**Description of the task**
Would you return the records below character for character, without any images?

Supplied data below:

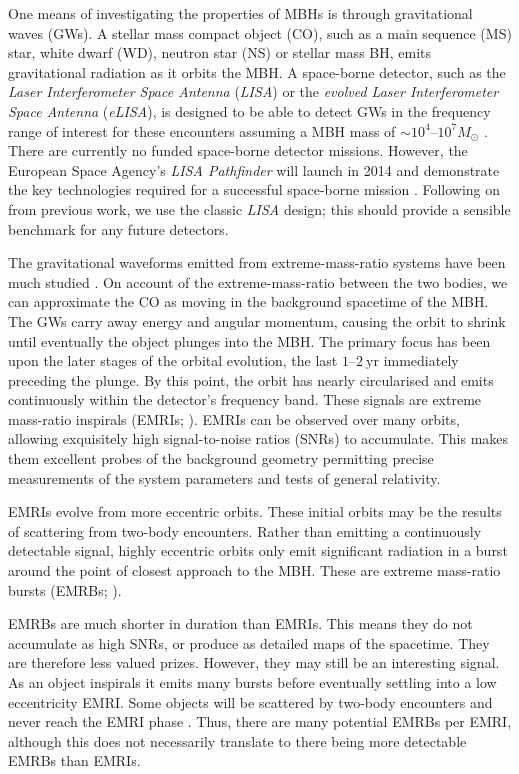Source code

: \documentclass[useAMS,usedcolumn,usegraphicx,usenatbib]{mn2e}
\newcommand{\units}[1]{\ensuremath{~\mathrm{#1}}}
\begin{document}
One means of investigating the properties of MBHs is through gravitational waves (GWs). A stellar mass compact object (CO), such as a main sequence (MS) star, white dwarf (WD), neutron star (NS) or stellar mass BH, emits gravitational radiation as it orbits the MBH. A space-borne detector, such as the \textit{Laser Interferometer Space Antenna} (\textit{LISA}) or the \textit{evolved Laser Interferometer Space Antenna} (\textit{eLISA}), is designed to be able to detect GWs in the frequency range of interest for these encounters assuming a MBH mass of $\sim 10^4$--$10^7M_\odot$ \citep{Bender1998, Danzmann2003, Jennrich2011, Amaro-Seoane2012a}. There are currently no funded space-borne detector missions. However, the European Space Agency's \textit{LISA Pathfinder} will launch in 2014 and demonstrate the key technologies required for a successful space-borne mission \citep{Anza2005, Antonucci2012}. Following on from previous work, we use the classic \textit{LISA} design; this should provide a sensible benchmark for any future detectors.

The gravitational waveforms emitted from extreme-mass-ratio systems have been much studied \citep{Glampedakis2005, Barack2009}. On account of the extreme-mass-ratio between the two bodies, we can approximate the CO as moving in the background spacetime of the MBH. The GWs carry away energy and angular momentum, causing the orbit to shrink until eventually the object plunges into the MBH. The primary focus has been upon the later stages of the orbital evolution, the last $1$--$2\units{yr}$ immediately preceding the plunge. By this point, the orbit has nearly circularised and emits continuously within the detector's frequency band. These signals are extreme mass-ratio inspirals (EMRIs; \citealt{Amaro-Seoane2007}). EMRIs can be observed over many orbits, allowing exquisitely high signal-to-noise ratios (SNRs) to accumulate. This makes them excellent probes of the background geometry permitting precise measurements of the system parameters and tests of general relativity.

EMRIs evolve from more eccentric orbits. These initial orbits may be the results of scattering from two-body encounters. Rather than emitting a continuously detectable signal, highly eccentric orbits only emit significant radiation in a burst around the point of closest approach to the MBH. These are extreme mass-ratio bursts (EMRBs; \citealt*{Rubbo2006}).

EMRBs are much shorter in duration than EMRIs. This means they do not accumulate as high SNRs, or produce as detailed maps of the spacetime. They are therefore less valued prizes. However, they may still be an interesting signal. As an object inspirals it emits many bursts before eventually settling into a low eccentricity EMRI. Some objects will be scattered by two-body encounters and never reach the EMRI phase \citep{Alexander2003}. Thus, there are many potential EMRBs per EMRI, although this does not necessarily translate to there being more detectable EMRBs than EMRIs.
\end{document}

End of Supplied data.

**Answer to the problem**
Source code

: \documentclass[useAMS,usedcolumn,usegraphicx,usenatbib]{mn2e}
\newcommand{\units}[1]{\ensuremath{~\mathrm{#1}}}
\begin{document}
One means of investigating the properties of MBHs is through gravitational waves (GWs). A stellar mass compact object (CO), such as a main sequence (MS) star, white dwarf (WD), neutron star (NS) or stellar mass BH, emits gravitational radiation as it orbits the MBH. A space-borne detector, such as the \textit{Laser Interferometer Space Antenna} (\textit{LISA}) or the \textit{evolved Laser Interferometer Space Antenna} (\textit{eLISA}), is designed to be able to detect GWs in the frequency range of interest for these encounters assuming a MBH mass of $\sim 10^4$--$10^7M_\odot$ \citep{Bender1998, Danzmann2003, Jennrich2011, Amaro-Seoane2012a}. There are currently no funded space-borne detector missions. However, the European Space Agency's \textit{LISA Pathfinder} will launch in 2014 and demonstrate the key technologies required for a successful space-borne mission \citep{Anza2005, Antonucci2012}. Following on from previous work, we use the classic \textit{LISA} design; this should provide a sensible benchmark for any future detectors.

The gravitational waveforms emitted from extreme-mass-ratio systems have been much studied \citep{Glampedakis2005, Barack2009}. On account of the extreme-mass-ratio between the two bodies, we can approximate the CO as moving in the background spacetime of the MBH. The GWs carry away energy and angular momentum, causing the orbit to shrink until eventually the object plunges into the MBH. The primary focus has been upon the later stages of the orbital evolution, the last $1$--$2\units{yr}$ immediately preceding the plunge. By this point, the orbit has nearly circularised and emits continuously within the detector's frequency band. These signals are extreme mass-ratio inspirals (EMRIs; \citealt{Amaro-Seoane2007}). EMRIs can be observed over many orbits, allowing exquisitely high signal-to-noise ratios (SNRs) to accumulate. This makes them excellent probes of the background geometry permitting precise measurements of the system parameters and tests of general relativity.

EMRIs evolve from more eccentric orbits. These initial orbits may be the results of scattering from two-body encounters. Rather than emitting a continuously detectable signal, highly eccentric orbits only emit significant radiation in a burst around the point of closest approach to the MBH. These are extreme mass-ratio bursts (EMRBs; \citealt*{Rubbo2006}).

EMRBs are much shorter in duration than EMRIs. This means they do not accumulate as high SNRs, or produce as detailed maps of the spacetime. They are therefore less valued prizes. However, they may still be an interesting signal. As an object inspirals it emits many bursts before eventually settling into a low eccentricity EMRI. Some objects will be scattered by two-body encounters and never reach the EMRI phase \citep{Alexander2003}. Thus, there are many potential EMRBs per EMRI, although this does not necessarily translate to there being more detectable EMRBs than EMRIs.
\end{document}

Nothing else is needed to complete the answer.